A basic rule in reading a text that comes from a different time, place, and culture is that you need to realise that the author was not writing for you, and your idea of what he ought to be trying to do, and whether he has succeeded in his aims, is likely to be irrelevant.

Augustine was addressing an audience who were trained in a very different culture from the one you know, and that audience respected him greatly. He was a professor of rhetoric before he was a bishop, and knew how to grab and hold the attention of people raised with expectations of spoken persuasion expressed in grammatically elaborate Latin, a style of prose that was in principle meant to be heard spoken aloud rather than read - rhetoric was the art of being a public speaker who persuaded an audience by art as much as by content. If when reading an English translation of Augustine's writing you can't see now what his contemporaries saw, the appropriate reaction is to realise that you have a mountain of understanding to climb. Some of us enjoy doing that; others may not.
The fact that Augustine was writing in a different culture may be why he needed an editor. It doesn't mean that he didn't.

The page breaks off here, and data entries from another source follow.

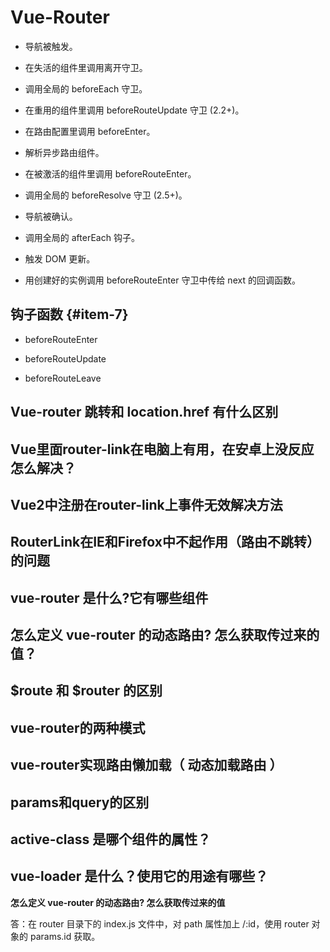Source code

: # Vue-Router

* 导航被触发。

* 在失活的组件里调用离开守卫。

* 调用全局的 beforeEach 守卫。

* 在重用的组件里调用 beforeRouteUpdate 守卫 \(2.2+\)。

* 在路由配置里调用 beforeEnter。

* 解析异步路由组件。

* 在被激活的组件里调用 beforeRouteEnter。

* 调用全局的 beforeResolve 守卫 \(2.5+\)。

* 导航被确认。

* 调用全局的 afterEach 钩子。

* 触发 DOM 更新。

* 用创建好的实例调用 beforeRouteEnter 守卫中传给 next 的回调函数。

## 钩子函数 {#item-7}

* beforeRouteEnter

* beforeRouteUpdate

* beforeRouteLeave

## Vue-router 跳转和 location.href 有什么区别

## Vue里面router-link在电脑上有用，在安卓上没反应怎么解决？

## Vue2中注册在router-link上事件无效解决方法

## RouterLink在IE和Firefox中不起作用（路由不跳转）的问题

## vue-router 是什么?它有哪些组件

## 怎么定义 vue-router 的动态路由? 怎么获取传过来的值？

## $route 和 $router 的区别

## vue-router的两种模式

## vue-router实现路由懒加载（ 动态加载路由 ）

## params和query的区别

## active-class 是哪个组件的属性？

## vue-loader 是什么？使用它的用途有哪些？

**怎么定义 vue-router 的动态路由? 怎么获取传过来的值**

答：在 router 目录下的 index.js 文件中，对 path 属性加上 /:id，使用 router 对象的 params.id 获取。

I think the reason I'm happy to say he needed an editor is that I do take him seriously, after all these centuries. He's worth treating like the speaker who just came to give a seminar. Nobody is likely to treat me like that after 1600 years. A sixteen-hundred-year-old writer only needs 95% of his text stripped away to be worth reading today? That's one amazing ancient writer.

On the one hand it would be idiotic to complain that Augustine wrote bad English, or didn't know his way around New York City. If I'm not prepared to translate thoughts from unfamiliar cultures, whether ancient or modern, then I'm just cutting myself off from most of what other humans have done, an intellectual hermit. On the other hand, though, verbose writing is possible in any culture. Many great thinkers in every age have been bad writers. Being an ancient Roman doesn't make anyone exempt from the charge.

At some point having respect for writers from other cultures can be too much like the kind of chivalrous respect for women that opens doors for the ladies and never hears what they say.
I was a teenager before it was cool.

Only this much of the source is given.